On one hand we’ve seen a dramatic reversal of fortunes as digital currency prices fell off a cliff, and well-known, formerly trusted, centralized exchanges went bust, leaving users and investors in their wake. On the other hand, there has been remarkable development from a technology perspective.
All of this comes at a time when Canada is taking a closer look at the role of digital currencies in a modern economy. The Bank of Canada has called on fintech companies to weigh in on incoming retail payment regulation. Meanwhile, the federal government of Canada has also launched a digital currency consultation as part of its budget.
Understandably, there is heightened interest in these transformative technologies. However, government must strike a balance between establishing safeguards that protect Canadians, while ensuring innovation is allowed to flourish in a sector that is in dire need of it.
Done correctly, Canada has an opportunity to lean into this emerging technology and become a global innovation, jobs and value creation leader. Here are three considerations to secure that outcome.
Crypto as a speculative product vs. blockchain as a fundamental solution
Let’s not throw the baby out with the bathwater and group the fundamental technology of blockchain together with the products built on top of it.
This is an important distinction that policy-makers must understand because conflating cryptocurrencies with blockchain will undoubtedly lead to regulation that will stifle rather than encourage innovation.
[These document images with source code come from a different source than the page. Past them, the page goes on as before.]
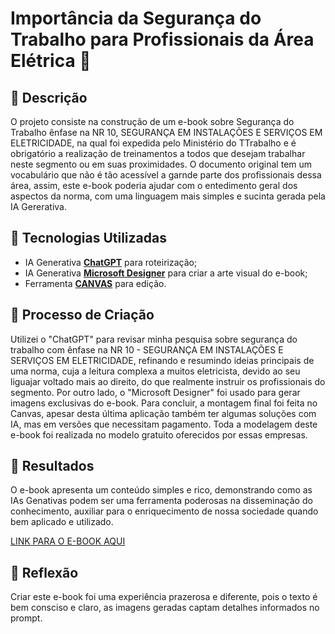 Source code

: # Importância da Segurança do Trabalho para Profissionais da Área Elétrica 🌌

## 📒 Descrição
O projeto consiste na construção de um e-book sobre Segurança do Trabalho ênfase na NR 10, SEGURANÇA EM
INSTALAÇÕES E SERVIÇOS EM ELETRICIDADE, na qual foi expedida pelo Ministério do TTrabalho e é obrigatório
a realização de treinamentos a todos que desejam trabalhar neste segmento ou em suas proximidades.
O documento original tem um vocabulário que não é tão acessível a garnde parte dos profissionais dessa área, 
assim, este e-book poderia ajudar com o entedimento geral dos aspectos da norma, com uma linguagem mais simples
e sucinta gerada pela IA Gererativa. 

## 🤖 Tecnologias Utilizadas
- IA Generativa **[ChatGPT](https://chat.openai.com)** para roteirização;
- IA Generativa **[Microsoft Designer](https://create.microsoft.com/es-es/features/ai-image-generator)** para criar a arte visual do e-book;
- Ferramenta **[CANVAS](https://www.canva.com/)** para edição.

## 🧐 Processo de Criação
Utilizei o "ChatGPT" para revisar minha pesquisa sobre segurança do trabalho com ênfase na NR 10 - SEGURANÇA EM
INSTALAÇÕES E SERVIÇOS EM ELETRICIDADE, refinando e resumindo ideias principais de uma norma, cuja a leitura complexa a muitos eletricista, devido ao seu liguajar voltado mais ao direito, do que realmente instruir os profissionais do segmento. Por outro lado, o "Microsoft Designer" foi usado para gerar imagens exclusivas do e-book. Para concluir, a montagem final foi feita no Canvas, apesar desta última aplicação também ter algumas soluções com IA, mas em versões que necessitam pagamento. Toda a modelagem deste e-book foi realizada no modelo gratuito oferecidos por essas empresas.

## 🚀 Resultados
O e-book apresenta um conteúdo simples e rico, demonstrando como as IAs Genativas podem ser uma ferramenta poderosas na disseminação do conhecimento, auxiliar para o enriquecimento de nossa sociedade quando bem aplicado e utilizado.

[LINK PARA O E-BOOK AQUI](exemplos\E-BOOK.md)

## 💭 Reflexão
Criar este e-book foi uma experiência prazerosa e diferente, pois o texto é bem consciso e claro, as imagens geradas captam detalhes informados no prompt.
Crypto as a speculative product is what has captured mainstream attention. It is the buying, holding and lending of digital currencies like Bitcoin and Ethereum. These digital tokens are treated like investments and there is an entire industry built around facilitating trade, which has also caught the eye of mainstream media e.g. the recent FTX implosion. Here, intermediaries control customer deposits and we’ve seen very loud calls for tough regulation given what seems like clear violations of safety and risk protocols.
Then there is blockchain as a fundamental solution – the focus of Wellfield’s business – which differs entirely from the centralized trading platforms described above. In fact, blockchain as a solution is more often described as decentralized finance (DeFi), which if implemented correctly, gives users unrestricted control of their money and direct access to smart contracts which drive everyday financial solutions.
Blockchain within this context is not just a “product”. At its core, blockchain is a new financial foundation for the world, maintained across computers that are linked in a peer-to-peer network. It is wholly different infrastructure that has the power to drastically alter legacy ecosystems making all transactions faster, cheaper and safer for users.
Blockchain technology for the financial world is akin to the radical transformation that Netflix brought to entertainment. Blockchain is finance’s “streaming moment”, which the technology that Wellfield has developed will help usher in.
This technology has the potential to disrupt a multi-trillion-dollar global financial services market, and regulators must take a measured approach to ensure the excesses that have emerged in the market are contained, while freeing creativity to build solutions that stand a real chance of changing the financial lives of so many around the world.
Create healthy competition to provide better solutions for everyday financial services
Our financial world is controlled by a handful of institutions that aren’t motivated to take risks and compete.
Consider Interac – the backbone of consumer banking. It was designed by banks, for banks and its utility and fee structure are dictated to us.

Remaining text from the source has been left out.